**Data shown**.
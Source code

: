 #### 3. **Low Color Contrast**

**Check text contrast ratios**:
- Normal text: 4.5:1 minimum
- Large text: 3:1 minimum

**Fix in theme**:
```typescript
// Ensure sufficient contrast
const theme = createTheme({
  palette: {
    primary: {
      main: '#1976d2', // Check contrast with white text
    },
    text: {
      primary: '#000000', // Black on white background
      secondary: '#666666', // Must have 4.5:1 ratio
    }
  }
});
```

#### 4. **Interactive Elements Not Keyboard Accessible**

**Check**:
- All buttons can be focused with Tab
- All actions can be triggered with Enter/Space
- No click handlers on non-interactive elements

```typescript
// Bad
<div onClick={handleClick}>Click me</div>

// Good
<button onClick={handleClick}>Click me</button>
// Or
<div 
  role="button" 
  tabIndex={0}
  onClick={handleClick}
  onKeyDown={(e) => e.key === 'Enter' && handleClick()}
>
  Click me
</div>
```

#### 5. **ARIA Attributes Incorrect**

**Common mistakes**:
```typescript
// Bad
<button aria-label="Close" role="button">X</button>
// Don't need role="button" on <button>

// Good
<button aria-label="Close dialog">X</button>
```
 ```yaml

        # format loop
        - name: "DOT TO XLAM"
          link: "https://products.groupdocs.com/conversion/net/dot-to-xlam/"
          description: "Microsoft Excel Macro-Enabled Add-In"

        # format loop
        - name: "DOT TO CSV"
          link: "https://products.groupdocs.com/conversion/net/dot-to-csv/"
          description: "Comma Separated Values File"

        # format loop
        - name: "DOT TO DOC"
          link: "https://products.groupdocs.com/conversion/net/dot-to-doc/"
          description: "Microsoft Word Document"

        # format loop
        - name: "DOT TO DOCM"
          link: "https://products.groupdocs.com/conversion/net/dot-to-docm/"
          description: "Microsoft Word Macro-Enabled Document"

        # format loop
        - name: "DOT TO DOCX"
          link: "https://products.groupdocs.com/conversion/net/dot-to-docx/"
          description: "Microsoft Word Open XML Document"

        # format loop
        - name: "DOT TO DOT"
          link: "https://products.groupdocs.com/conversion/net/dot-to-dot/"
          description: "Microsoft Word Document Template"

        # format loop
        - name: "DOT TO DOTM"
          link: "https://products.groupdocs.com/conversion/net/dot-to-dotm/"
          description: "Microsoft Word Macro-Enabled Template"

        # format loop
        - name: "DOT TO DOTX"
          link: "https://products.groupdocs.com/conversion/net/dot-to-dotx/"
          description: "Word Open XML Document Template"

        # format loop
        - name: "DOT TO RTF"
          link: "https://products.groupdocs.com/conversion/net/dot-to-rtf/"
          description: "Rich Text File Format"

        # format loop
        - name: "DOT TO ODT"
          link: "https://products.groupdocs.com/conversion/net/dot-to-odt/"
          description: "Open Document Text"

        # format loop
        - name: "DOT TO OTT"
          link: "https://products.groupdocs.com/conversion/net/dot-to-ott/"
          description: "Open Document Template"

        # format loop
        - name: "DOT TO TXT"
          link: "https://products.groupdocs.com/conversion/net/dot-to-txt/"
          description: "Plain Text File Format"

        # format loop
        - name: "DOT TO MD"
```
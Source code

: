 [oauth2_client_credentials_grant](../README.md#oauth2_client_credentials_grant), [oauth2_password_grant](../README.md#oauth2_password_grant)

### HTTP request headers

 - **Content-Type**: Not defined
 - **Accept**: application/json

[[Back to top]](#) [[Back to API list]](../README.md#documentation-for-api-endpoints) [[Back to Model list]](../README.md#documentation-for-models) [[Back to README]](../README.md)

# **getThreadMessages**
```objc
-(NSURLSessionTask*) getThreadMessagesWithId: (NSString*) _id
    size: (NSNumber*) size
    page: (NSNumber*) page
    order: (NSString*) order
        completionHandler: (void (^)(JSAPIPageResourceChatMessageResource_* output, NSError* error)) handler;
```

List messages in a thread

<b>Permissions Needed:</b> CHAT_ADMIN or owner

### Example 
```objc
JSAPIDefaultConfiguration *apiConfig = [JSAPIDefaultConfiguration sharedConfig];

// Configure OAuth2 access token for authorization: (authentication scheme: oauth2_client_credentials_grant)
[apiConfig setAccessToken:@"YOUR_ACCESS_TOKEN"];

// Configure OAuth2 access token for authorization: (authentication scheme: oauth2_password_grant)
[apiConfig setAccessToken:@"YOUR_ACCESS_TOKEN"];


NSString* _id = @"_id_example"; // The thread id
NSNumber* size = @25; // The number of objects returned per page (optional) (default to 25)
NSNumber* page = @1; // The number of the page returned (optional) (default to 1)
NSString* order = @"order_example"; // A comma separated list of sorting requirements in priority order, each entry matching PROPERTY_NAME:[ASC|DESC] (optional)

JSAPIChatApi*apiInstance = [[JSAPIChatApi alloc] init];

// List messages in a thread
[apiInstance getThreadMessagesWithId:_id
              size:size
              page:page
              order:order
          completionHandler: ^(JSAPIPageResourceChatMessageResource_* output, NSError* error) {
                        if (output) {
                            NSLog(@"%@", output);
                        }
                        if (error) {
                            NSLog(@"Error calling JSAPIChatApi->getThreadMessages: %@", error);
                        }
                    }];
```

**To do**. Your task is to output the material above exactly.

**Result of this exercise**.
Source code

: #### 3. **Low Color Contrast**

**Check text contrast ratios**:
- Normal text: 4.5:1 minimum
- Large text: 3:1 minimum

**Fix in theme**:
```typescript
// Ensure sufficient contrast
const theme = createTheme({
  palette: {
    primary: {
      main: '#1976d2', // Check contrast with white text
    },
    text: {
      primary: '#000000', // Black on white background
      secondary: '#666666', // Must have 4.5:1 ratio
    }
  }
});
```

#### 4. **Interactive Elements Not Keyboard Accessible**

**Check**:
- All buttons can be focused with Tab
- All actions can be triggered with Enter/Space
- No click handlers on non-interactive elements

```typescript
// Bad
<div onClick={handleClick}>Click me</div>

// Good
<button onClick={handleClick}>Click me</button>
// Or
<div 
  role="button" 
  tabIndex={0}
  onClick={handleClick}
  onKeyDown={(e) => e.key === 'Enter' && handleClick()}
>
  Click me
</div>
```

#### 5. **ARIA Attributes Incorrect**

**Common mistakes**:
```typescript
// Bad
<button aria-label="Close" role="button">X</button>
// Don't need role="button" on <button>

// Good
<button aria-label="Close dialog">X</button>
```
 ```yaml

        # format loop
        - name: "DOT TO XLAM"
          link: "https://products.groupdocs.com/conversion/net/dot-to-xlam/"
          description: "Microsoft Excel Macro-Enabled Add-In"

        # format loop
        - name: "DOT TO CSV"
          link: "https://products.groupdocs.com/conversion/net/dot-to-csv/"
          description: "Comma Separated Values File"

        # format loop
        - name: "DOT TO DOC"
          link: "https://products.groupdocs.com/conversion/net/dot-to-doc/"
          description: "Microsoft Word Document"

        # format loop
        - name: "DOT TO DOCM"
          link: "https://products.groupdocs.com/conversion/net/dot-to-docm/"
          description: "Microsoft Word Macro-Enabled Document"

        # format loop
        - name: "DOT TO DOCX"
          link: "https://products.groupdocs.com/conversion/net/dot-to-docx/"
          description: "Microsoft Word Open XML Document"

        # format loop
        - name: "DOT TO DOT"
          link: "https://products.groupdocs.com/conversion/net/dot-to-dot/"
          description: "Microsoft Word Document Template"

        # format loop
        - name: "DOT TO DOTM"
          link: "https://products.groupdocs.com/conversion/net/dot-to-dotm/"
          description: "Microsoft Word Macro-Enabled Template"

        # format loop
        - name: "DOT TO DOTX"
          link: "https://products.groupdocs.com/conversion/net/dot-to-dotx/"
          description: "Word Open XML Document Template"

        # format loop
        - name: "DOT TO RTF"
          link: "https://products.groupdocs.com/conversion/net/dot-to-rtf/"
          description: "Rich Text File Format"

        # format loop
        - name: "DOT TO ODT"
          link: "https://products.groupdocs.com/conversion/net/dot-to-odt/"
          description: "Open Document Text"

        # format loop
        - name: "DOT TO OTT"
          link: "https://products.groupdocs.com/conversion/net/dot-to-ott/"
          description: "Open Document Template"

        # format loop
        - name: "DOT TO TXT"
          link: "https://products.groupdocs.com/conversion/net/dot-to-txt/"
          description: "Plain Text File Format"

        # format loop
        - name: "DOT TO MD"
```
Source code

: [oauth2_client_credentials_grant](../README.md#oauth2_client_credentials_grant), [oauth2_password_grant](../README.md#oauth2_password_grant)

### HTTP request headers

 - **Content-Type**: Not defined
 - **Accept**: application/json

[[Back to top]](#) [[Back to API list]](../README.md#documentation-for-api-endpoints) [[Back to Model list]](../README.md#documentation-for-models) [[Back to README]](../README.md)

# **getThreadMessages**
```objc
-(NSURLSessionTask*) getThreadMessagesWithId: (NSString*) _id
    size: (NSNumber*) size
    page: (NSNumber*) page
    order: (NSString*) order
        completionHandler: (void (^)(JSAPIPageResourceChatMessageResource_* output, NSError* error)) handler;
```

List messages in a thread

<b>Permissions Needed:</b> CHAT_ADMIN or owner

### Example 
```objc
JSAPIDefaultConfiguration *apiConfig = [JSAPIDefaultConfiguration sharedConfig];

// Configure OAuth2 access token for authorization: (authentication scheme: oauth2_client_credentials_grant)
[apiConfig setAccessToken:@"YOUR_ACCESS_TOKEN"];

// Configure OAuth2 access token for authorization: (authentication scheme: oauth2_password_grant)
[apiConfig setAccessToken:@"YOUR_ACCESS_TOKEN"];


NSString* _id = @"_id_example"; // The thread id
NSNumber* size = @25; // The number of objects returned per page (optional) (default to 25)
NSNumber* page = @1; // The number of the page returned (optional) (default to 1)
NSString* order = @"order_example"; // A comma separated list of sorting requirements in priority order, each entry matching PROPERTY_NAME:[ASC|DESC] (optional)

JSAPIChatApi*apiInstance = [[JSAPIChatApi alloc] init];

// List messages in a thread
[apiInstance getThreadMessagesWithId:_id
              size:size
              page:page
              order:order
          completionHandler: ^(JSAPIPageResourceChatMessageResource_* output, NSError* error) {
                        if (output) {
                            NSLog(@"%@", output);
                        }
                        if (error) {
                            NSLog(@"Error calling JSAPIChatApi->getThreadMessages: %@", error);
                        }
                    }];
```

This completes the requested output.